Sunday, August 17, 2008; B08
The growing problem of home foreclosures in the Washington region and specifically in Montgomery County has affected an already uncertain economic situation and caused suffering for families who have seen their piece of the American dream slip between their fingers.
Montgomery County had a total of 1,468 foreclosures in April and May, while it had 1,646 during the first three months of the year. Both figures dwarf the 183 foreclosures in the county during the first three months of 2007. The hardest-hit areas include Gaithersburg, Germantown, Wheaton and Aspen Hill. In Montgomery County, foreclosures seem to cluster in the sector of "starter" detached homes and older townhouses.
To tackle this problem, we must work to prevent foreclosures before they happen. Roughly 60 percent of borrowers facing foreclosure have never talked with their lender or a counselor. In many cases, there may be opportunities to work difficulties out and prevent foreclosures. To help in this effort, the county has:
· Organized public meetings throughout the county to reach at-risk homeowners with information on what they can do to save their homes.
· Partnered with the state to fund the foreclosure counseling necessary to problem-solve with homeowners. Nonprofits funded under this program are working with about 200 families. We are seeking to add more federally certified counselors and will be providing training in the county to increase the available pool of foreclosure counselors.
· Matched $2.5 million in state funding with $2.5 million from the county's Housing Initiative Fund to underwrite some potential losses of lending institutions in refinancing homeowners at risk.
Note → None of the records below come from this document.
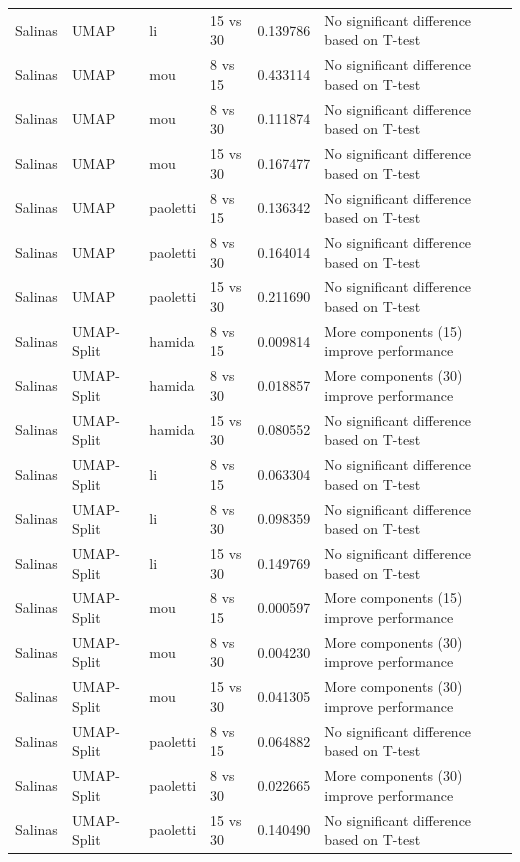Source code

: \begin{longtable}{llllrl}
Salinas & UMAP & li & 15 vs 30 & 0.139786 & No significant difference based on T-test \\
Salinas & UMAP & mou & 8 vs 15 & 0.433114 & No significant difference based on T-test \\
Salinas & UMAP & mou & 8 vs 30 & 0.111874 & No significant difference based on T-test \\
Salinas & UMAP & mou & 15 vs 30 & 0.167477 & No significant difference based on T-test \\
Salinas & UMAP & paoletti & 8 vs 15 & 0.136342 & No significant difference based on T-test \\
Salinas & UMAP & paoletti & 8 vs 30 & 0.164014 & No significant difference based on T-test \\
Salinas & UMAP & paoletti & 15 vs 30 & 0.211690 & No significant difference based on T-test \\
Salinas & UMAP-Split & hamida & 8 vs 15 & 0.009814 & More components (15) improve performance \\
Salinas & UMAP-Split & hamida & 8 vs 30 & 0.018857 & More components (30) improve performance \\
Salinas & UMAP-Split & hamida & 15 vs 30 & 0.080552 & No significant difference based on T-test \\
Salinas & UMAP-Split & li & 8 vs 15 & 0.063304 & No significant difference based on T-test \\
Salinas & UMAP-Split & li & 8 vs 30 & 0.098359 & No significant difference based on T-test \\
Salinas & UMAP-Split & li & 15 vs 30 & 0.149769 & No significant difference based on T-test \\
Salinas & UMAP-Split & mou & 8 vs 15 & 0.000597 & More components (15) improve performance \\
Salinas & UMAP-Split & mou & 8 vs 30 & 0.004230 & More components (30) improve performance \\
Salinas & UMAP-Split & mou & 15 vs 30 & 0.041305 & More components (30) improve performance \\
Salinas & UMAP-Split & paoletti & 8 vs 15 & 0.064882 & No significant difference based on T-test \\
Salinas & UMAP-Split & paoletti & 8 vs 30 & 0.022665 & More components (30) improve performance \\
Salinas & UMAP-Split & paoletti & 15 vs 30 & 0.140490 & No significant difference based on T-test \\
\end{longtable}
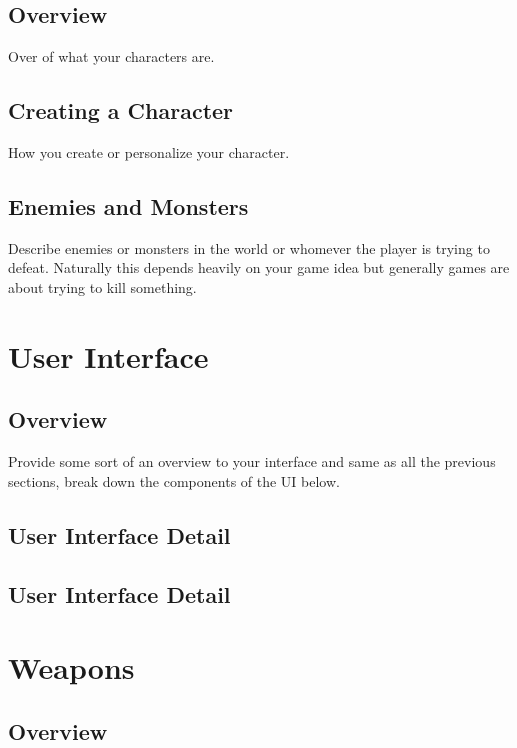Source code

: \documentclass[a4paper]{report}
\begin{document}
	\section{Overview}

		Over of what your characters are.

	\section{Creating a Character}

		How you create or personalize your character.

	\section{Enemies and Monsters}

		Describe enemies or monsters in the world or whomever the player is trying to defeat.  Naturally this depends heavily on your game idea but generally games are about trying to kill something.

\chapter{User Interface}

	\section{Overview}

		Provide some sort of an overview to your interface and same as all the previous sections, break down the components of the UI below.

	\section{User Interface Detail}

	\section{User Interface Detail}

\chapter{Weapons}

	\section{Overview}
\end{document}

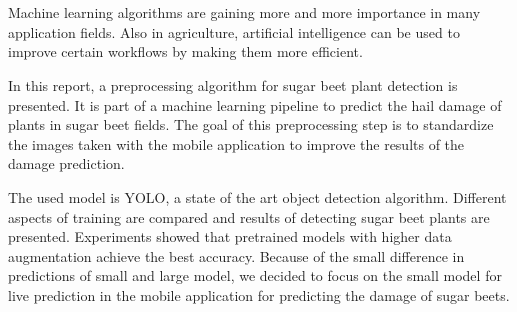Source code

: \chapter{\abstractname}

Machine learning algorithms are gaining more and more importance in many application fields. Also in agriculture, artificial intelligence can be used to improve certain workflows by making them more efficient. 

In this report, a preprocessing algorithm for sugar beet plant detection is presented. It is part of a machine learning pipeline to predict the hail damage of plants in sugar beet fields. The goal of this preprocessing step is to standardize the images taken with the mobile application to improve the results of the damage prediction. 

The used model is YOLO, a state of the art object detection algorithm. Different aspects of training are compared and results of detecting sugar beet plants are presented. Experiments showed that pretrained models with higher data augmentation achieve the best accuracy. Because of the small difference in predictions of small and large model, we decided to focus on the small model for live prediction in the mobile application for predicting the damage of sugar beets.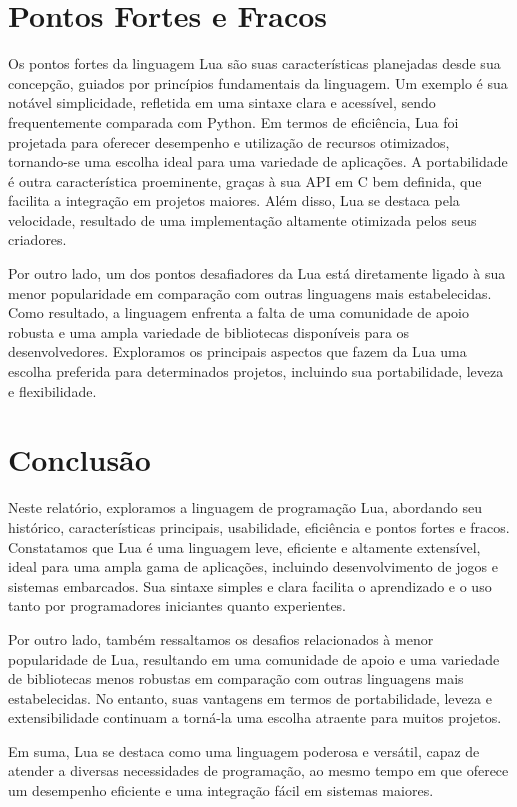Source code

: \documentclass[12pt]{article}
\begin{document}
\section{Pontos Fortes e Fracos}
Os pontos fortes da linguagem Lua são suas características planejadas desde sua concepção, guiados por princípios fundamentais da linguagem. Um exemplo é sua notável simplicidade, refletida em uma sintaxe clara e acessível, sendo frequentemente comparada com Python. Em termos de eficiência, Lua foi projetada para oferecer desempenho e utilização de recursos otimizados, tornando-se uma escolha ideal para uma variedade de aplicações. A portabilidade é outra característica proeminente, graças à sua API em C bem definida, que facilita a integração em projetos maiores. Além disso, Lua se destaca pela velocidade, resultado de uma implementação altamente otimizada pelos seus criadores.
\cite{lua-edu}
\par
Por outro lado, um dos pontos desafiadores da Lua está diretamente ligado à sua menor popularidade em comparação com outras linguagens mais estabelecidas. Como resultado, a linguagem enfrenta a falta de uma comunidade de apoio robusta e uma ampla variedade de bibliotecas disponíveis para os desenvolvedores.
Exploramos os principais aspectos que fazem da Lua uma escolha preferida para determinados projetos, incluindo sua portabilidade, leveza e flexibilidade.

\section{Conclusão}
Neste relatório, exploramos a linguagem de programação Lua, abordando seu histórico, características principais, usabilidade, eficiência e pontos fortes e fracos. Constatamos que Lua é uma linguagem leve, eficiente e altamente extensível, ideal para uma ampla gama de aplicações, incluindo desenvolvimento de jogos e sistemas embarcados. Sua sintaxe simples e clara facilita o aprendizado e o uso tanto por programadores iniciantes quanto experientes.

Por outro lado, também ressaltamos os desafios relacionados à menor popularidade de Lua, resultando em uma comunidade de apoio e uma variedade de bibliotecas menos robustas em comparação com outras linguagens mais estabelecidas. No entanto, suas vantagens em termos de portabilidade, leveza e extensibilidade continuam a torná-la uma escolha atraente para muitos projetos.

Em suma, Lua se destaca como uma linguagem poderosa e versátil, capaz de atender a diversas necessidades de programação, ao mesmo tempo em que oferece um desempenho eficiente e uma integração fácil em sistemas maiores.
\end{document}
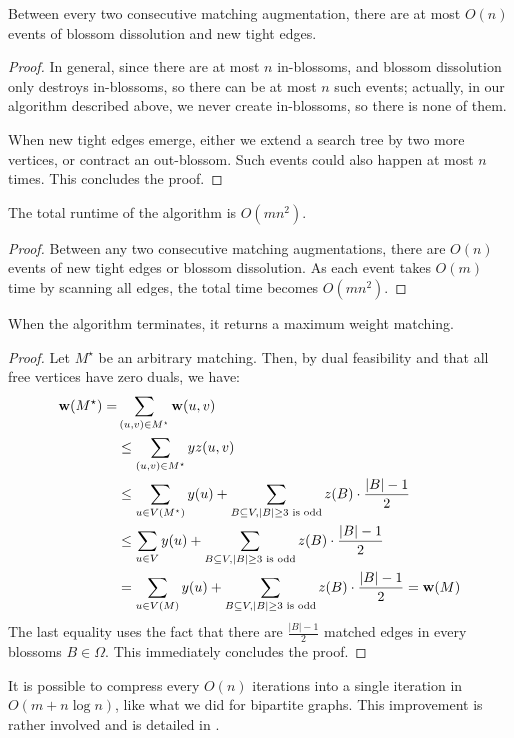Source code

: \begin{lemma}
	Between every two consecutive matching augmentation, there are at most $O(n)$ events of blossom dissolution and new tight edges.
\end{lemma}
\begin{proof}
	In general, since there are at most $n$ in-blossoms, and blossom dissolution only destroys in-blossoms, so there can be at most $n$ such events; actually, in our algorithm described above, we never create in-blossoms, so there is none of them.
	
	When new tight edges emerge, either we extend a search tree by two more vertices, or contract an out-blossom. Such events could also happen at most $n$ times. This concludes the proof.
\end{proof}

\begin{corollary}
	The total runtime of the algorithm is $O(mn^2)$.
\end{corollary}
\begin{proof}
	Between any two consecutive matching augmentations, there are $O(n)$ events of new tight edges or blossom dissolution. As each event takes $O(m)$ time by scanning all edges, the total time becomes $O(mn^2)$.
\end{proof}

\begin{lemma}
	When the algorithm terminates, it returns a maximum weight matching.
\end{lemma}
\begin{proof}
	Let $M^\star$ be an arbitrary matching. Then, by dual feasibility and that all free vertices have zero duals, we have:
	$$\begin{aligned}
		\mathbf{w}(M^\star) = &\sum_{(u, v)\in M^\star} \mathbf{w}(u, v)\\
		&\leq \sum_{(u, v)\in M^\star} yz(u, v)\\
		&\leq \sum_{u\in V(M^\star)}y(u) + \sum_{B\subseteq V, |B|\geq 3 \text{ is odd}}z(B)\cdot \frac{|B|-1}{2}\\
		&\leq \sum_{u\in V}y(u) + \sum_{B\subseteq V, |B|\geq 3 \text{ is odd}}z(B)\cdot \frac{|B|-1}{2}\\
		&= \sum_{u\in V(M)}y(u) + \sum_{B\subseteq V, |B|\geq 3 \text{ is odd}}z(B)\cdot \frac{|B|-1}{2} = \mathbf{w}(M)
	\end{aligned}$$
	The last equality uses the fact that there are $\frac{|B|-1}{2}$ matched edges in every blossoms $B\in \Omega$. This immediately concludes the proof.
\end{proof}

\begin{remark}
	It is possible to compress every $O(n)$ iterations into a single iteration in $O(m + n\log n)$, like what we did for bipartite graphs. This improvement is rather involved and is detailed in \cite{gabow2018data}.
\end{remark}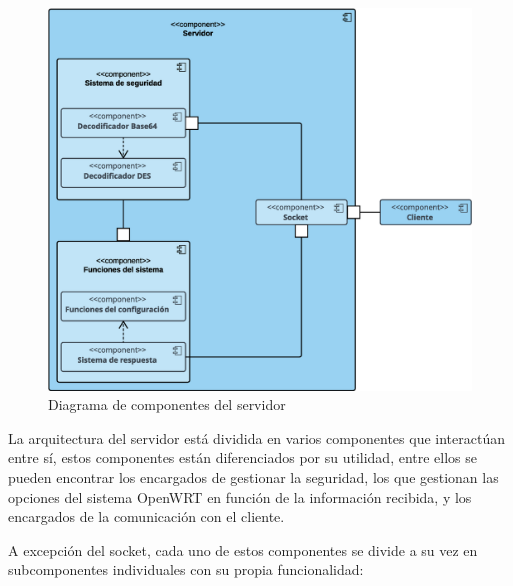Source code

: \documentclass[12pt]{article}
\begin{document}
            \begin{figure}[h!]
            \centering
                \includegraphics[scale=0.4]{server_diagram.eps}
                \caption{Diagrama de componentes del servidor}
                \label{fig:server_diagram}
            \end{figure}

            La arquitectura del servidor está dividida en varios componentes que interactúan entre sí, estos componentes están diferenciados por su utilidad, entre ellos se pueden encontrar los encargados de gestionar la seguridad, los que gestionan las opciones del sistema OpenWRT en función de la información recibida, y los encargados de la comunicación con el cliente.

            A excepción del socket, cada uno de estos componentes se divide a su vez en subcomponentes individuales con su propia funcionalidad:
\end{document}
· Enlisted the county's churches, synagogues, mosques and other congregations to help spread the word about public meetings, counseling and the toll-free 1-877-462-7555 HOPE hotline to find help.
· Convened meetings with area banks and real estate agents to put their resources and skills to work in attacking the foreclosure issue.
· And increased our efforts to identify vacant foreclosed properties and to enforce housing codes to preserve the quality of life in neighborhoods where foreclosed properties might become an eyesore.
In the past few months we have inspected 400 properties and issued violation notices for overgrown vegetation or solid waste. We have secured voluntary compliance for all but 40 of those notices. In those cases, we have had the grass cut and charged the property owner.
The public purchase of foreclosed properties is an option that has received some attention. We have explored this option and have reservations about it as a cost-effective solution. While some properties are being sold for less than the full mortgage amount, this does not reflect a reduction from current property value. Many of the mortgages are for amounts in excess of the assessed real property value. In addition, rehabilitating foreclosed properties costs $15,000 on average. A better route may be our continuing work with real estate agents to determine the inventory of foreclosed homes and alternatives for disposition of those properties.
A home is where a family's story begins. Foreclosure is no kind of happy ending. While the problem is bigger than any local government can handle alone, area jurisdictions can -- and should -- use available resources to prevent as many foreclosures as possible.
-- Isiah Leggett
The writer is county executive of Montgomery County.